═══ Data supplied ═══
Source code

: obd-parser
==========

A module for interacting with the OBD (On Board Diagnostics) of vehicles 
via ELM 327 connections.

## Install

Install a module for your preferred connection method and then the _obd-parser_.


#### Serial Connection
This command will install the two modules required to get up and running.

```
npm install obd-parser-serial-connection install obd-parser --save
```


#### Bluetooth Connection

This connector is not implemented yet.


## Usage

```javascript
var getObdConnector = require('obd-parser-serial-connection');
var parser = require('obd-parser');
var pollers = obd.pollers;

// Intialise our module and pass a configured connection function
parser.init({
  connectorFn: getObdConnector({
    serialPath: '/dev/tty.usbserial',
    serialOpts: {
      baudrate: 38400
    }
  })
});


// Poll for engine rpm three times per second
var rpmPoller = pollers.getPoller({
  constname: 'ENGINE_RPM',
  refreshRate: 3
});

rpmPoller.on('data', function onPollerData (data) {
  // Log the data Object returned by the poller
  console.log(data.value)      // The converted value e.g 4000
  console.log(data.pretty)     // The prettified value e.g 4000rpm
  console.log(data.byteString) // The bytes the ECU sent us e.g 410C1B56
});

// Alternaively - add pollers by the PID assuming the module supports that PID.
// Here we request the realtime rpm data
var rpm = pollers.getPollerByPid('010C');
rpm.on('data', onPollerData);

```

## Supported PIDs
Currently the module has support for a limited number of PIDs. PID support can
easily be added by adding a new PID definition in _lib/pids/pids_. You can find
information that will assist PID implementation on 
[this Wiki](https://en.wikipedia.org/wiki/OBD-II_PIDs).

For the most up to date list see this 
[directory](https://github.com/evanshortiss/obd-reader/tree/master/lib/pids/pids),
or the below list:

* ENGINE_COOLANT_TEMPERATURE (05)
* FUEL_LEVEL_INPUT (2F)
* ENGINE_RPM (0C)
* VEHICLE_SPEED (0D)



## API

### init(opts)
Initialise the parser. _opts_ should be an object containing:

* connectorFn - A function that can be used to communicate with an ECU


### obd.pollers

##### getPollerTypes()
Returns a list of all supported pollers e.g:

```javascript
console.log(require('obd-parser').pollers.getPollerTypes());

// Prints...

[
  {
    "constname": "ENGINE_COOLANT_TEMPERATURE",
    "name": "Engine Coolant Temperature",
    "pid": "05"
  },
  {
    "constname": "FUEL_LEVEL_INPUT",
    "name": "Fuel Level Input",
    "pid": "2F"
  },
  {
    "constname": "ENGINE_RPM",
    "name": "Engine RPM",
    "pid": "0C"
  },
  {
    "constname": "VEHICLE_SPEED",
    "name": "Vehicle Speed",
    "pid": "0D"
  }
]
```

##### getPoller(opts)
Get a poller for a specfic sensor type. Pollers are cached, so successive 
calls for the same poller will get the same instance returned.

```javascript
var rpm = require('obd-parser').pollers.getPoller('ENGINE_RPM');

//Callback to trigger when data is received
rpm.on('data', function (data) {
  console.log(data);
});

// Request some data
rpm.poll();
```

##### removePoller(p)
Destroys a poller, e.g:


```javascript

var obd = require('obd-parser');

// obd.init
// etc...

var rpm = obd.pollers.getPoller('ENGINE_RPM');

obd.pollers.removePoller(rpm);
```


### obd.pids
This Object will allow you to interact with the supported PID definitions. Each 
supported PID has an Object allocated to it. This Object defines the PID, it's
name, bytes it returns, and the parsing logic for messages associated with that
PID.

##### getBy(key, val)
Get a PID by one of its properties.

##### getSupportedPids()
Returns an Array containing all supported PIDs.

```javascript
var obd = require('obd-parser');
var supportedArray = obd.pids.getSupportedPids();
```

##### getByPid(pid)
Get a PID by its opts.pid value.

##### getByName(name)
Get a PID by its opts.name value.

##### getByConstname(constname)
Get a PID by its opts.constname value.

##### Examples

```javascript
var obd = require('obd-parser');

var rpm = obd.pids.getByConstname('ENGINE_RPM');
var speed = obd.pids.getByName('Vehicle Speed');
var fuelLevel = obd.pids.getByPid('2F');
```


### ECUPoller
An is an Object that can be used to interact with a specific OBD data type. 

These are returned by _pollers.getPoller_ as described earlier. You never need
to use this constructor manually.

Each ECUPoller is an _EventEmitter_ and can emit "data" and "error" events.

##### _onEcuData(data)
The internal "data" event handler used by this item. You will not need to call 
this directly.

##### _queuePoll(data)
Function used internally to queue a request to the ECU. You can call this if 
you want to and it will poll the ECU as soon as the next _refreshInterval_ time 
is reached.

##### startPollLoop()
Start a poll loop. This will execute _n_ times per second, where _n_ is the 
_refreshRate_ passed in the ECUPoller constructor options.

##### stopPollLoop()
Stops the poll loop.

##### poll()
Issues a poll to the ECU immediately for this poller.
═══
» **Problem to work on**: Find the word "used" in the entries and show each line where it is found.

» **Result for this exercise**:
* connectorFn - A function that can be used to communicate with an ECU
An is an Object that can be used to interact with a specific OBD data type. 
The internal "data" event handler used by this item. You will not need to call 
Function used internally to queue a request to the ECU. You can call this if 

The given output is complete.